Интересно… поспевает ли мой двойник там подавать СОС японским братьям из Америки через эту красную кнопку?

Эх, Мураками, если бы мы говорили на одном языке…

Но ведь мой английский не так уж плох?

Я еду.

Дедов мороз нет.

А за голубую фею… Извините, господин президент.

Васаби

Душная тихая комнатка впитывает бетонными стенами городской шум и редкие к вечеру отголоски Кагосима-сити.

На столе кипяток в чашке, – такой же горячей как воздух, оплетающий мои мысли в плотной завесе едкого дыма от сигарет. Первая помарка на алебастровой поверхности одинокого листа под моей рукой дает мне знать о завидняющемся небе. Пахнет тяжелым шоколадом и молоком, которое я добавляю в чашку с кофе. Ставлю точку. Перо чопорного Pentel плавает на просторах бумаги, всплывая воспоминаниями «Si de bell».

От Кагосима до Токио, кажется, всего один взмах рукой, а Тиба-сити остается в моей памяти по-прежнему оплотом технократии, изображенной мастером снов влекомых неоновыми мотыльками и расстроенными огнями подрагивающих в ночи флуоресцентных ламп искусно замаскированных трущоб и тесных улочек агонизирующего конгломерата, полных грязи и вчерашних газет. Поднимешь голову и встретишь глазами свисающие гирлянды перепутанных проводов.

Бесконечный телефонный звонок – век прошлого.

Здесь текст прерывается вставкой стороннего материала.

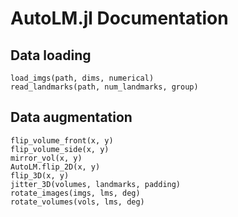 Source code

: # AutoLM.jl Documentation

## Data loading
```@docs
load_imgs(path, dims, numerical)
read_landmarks(path, num_landmarks, group)
```

## Data augmentation
```@docs
flip_volume_front(x, y)
flip_volume_side(x, y)
mirror_vol(x, y)
AutoLM.flip_2D(x, y)
flip_3D(x, y)
jitter_3D(volumes, landmarks, padding)
rotate_images(imgs, lms, deg)
rotate_volumes(vols, lms, deg)
```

Нынешний – беспрестанный гудок оттуда сюда. Потому что темная душная комната, в которой находится телефон – твое будущее. Подобное улыбке на твоем лице, тронутом печалью мертвых грез, остывших чувств и утонувших надежд.

Перец на языке, в голове ветер, откуда к нам прилетают озябшие птицы, – тоскливыми мокрыми крыльями застя глаза и прочие мысли, топорщат перья, встряхивая от дождя и пепла.

В таких вещах люди подобные мне, из прошлого тысячелетия, черпают вдохновения, граничащего с Gaumont и The Ladd Company, – картин, раздразнивших плохим переводом и магнитными лентами воображение юных поклонников за Холодным Занавесом, – серъезных и робких, завидующих распятому Иисусу Южных штатов, распутным близнецам Севера. Воздевших руки и жаждущих новых впечатлений от чародеев монтажа, и сцены, – сладких, дурманящих, возносящих на вершины блаженства, возвращающих в хроники документальных событий, плохо сыгранных и наигранных драм, с китайской кухней и дешевым вином.

Пьяная россыпь алмазов в медленно поднимающихся титрах завораживающего черного экрана с неизвестной, наполовину понятной музыкой, – таков бронзовый век нынешнего поколения и моды его творчества соответствуют им.

Редкий смешок с улицы растворяет мои раздумья, превращая их в пепел, и я поднимаюсь, чтобы разглядеть черно-синее полотно Кагосима-сити.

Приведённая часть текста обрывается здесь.